Initialization for fully-conv FCN models: why so crucial?

Hello,
I am training a fully convolutional model for segmentation following the FCN paper with a VGG16 encoder. I know it is usually helpful to use pretrained weights to initialize any deep architecture but can anyone provide an intuition on why it is so crucial to have pertrained weights for the encoder of FCN? As the paper mentions, training a FCN from scratch is very hard. I am just wondering what is special about an FCN architecture that makes it so difficult to train from scratch (vs a regular classification CNN that can be trained from scratch reasonably easily)?

Thanks for your thoughts!

Well, at the end it depends on the task you want to perform. As example to train a SOAT deep neural network on this dataset http://www.vision.caltech.edu/visipedia/CUB-200.html the difference in using an ImageNet pre-trained model and training from scratch is up to a 20% in accuracy or greater.

This means that not only for the FCN, but for any challenging task using pre-trained models on good and general datasets, such as ImageNet, improve performance. This happens because the model has already learned to extract general features for a general task (image-classification, object-detection, language-classification…) and you finally train your model with a fine-tunning. It is something similar as what Hinton did with the stacked restricted boltzmann machines models.

1 Like

Thank you @jmaronas for your response. I get that transferring pretrained weights generally improves performance. However, in my experience with training FCNs, I have had little luck actually getting any learning from scratch. The paper also emphasizes that you do “need” pretrained weights. Even the original Github by the authors of the FCN paper states:

Why are all the outputs/gradients/parameters zero? : This is almost universally due to not initializing the weights as needed. To reproduce our FCN training, or train your own FCNs, it is crucial to transplant the weights from the corresponding ILSVRC net such as VGG16.
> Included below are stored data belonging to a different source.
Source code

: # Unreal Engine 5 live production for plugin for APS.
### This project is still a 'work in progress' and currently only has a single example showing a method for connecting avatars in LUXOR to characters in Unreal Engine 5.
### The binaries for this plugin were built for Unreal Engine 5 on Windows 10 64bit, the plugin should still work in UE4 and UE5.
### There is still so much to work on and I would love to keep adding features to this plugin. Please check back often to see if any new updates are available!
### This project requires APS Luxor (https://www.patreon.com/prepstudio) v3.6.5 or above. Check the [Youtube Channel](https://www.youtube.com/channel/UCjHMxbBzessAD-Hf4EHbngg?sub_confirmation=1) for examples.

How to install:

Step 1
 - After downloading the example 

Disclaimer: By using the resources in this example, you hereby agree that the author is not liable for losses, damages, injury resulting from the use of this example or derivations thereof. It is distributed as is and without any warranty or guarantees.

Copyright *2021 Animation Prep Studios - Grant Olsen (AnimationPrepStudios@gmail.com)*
This makes me think it’s probably not just me and that in some cases one might not get any results without pretrained weight, for FCNs. My question is what makes fully convolutional networks so dependent on pretrained weights?

Well, I think is not actually the fully convolutional network, but the complexity of the task you are performing.

You could try, instead of using a fcn, use a normal convolutional network and check if the invariance provided by max pooling operators makes you learn something.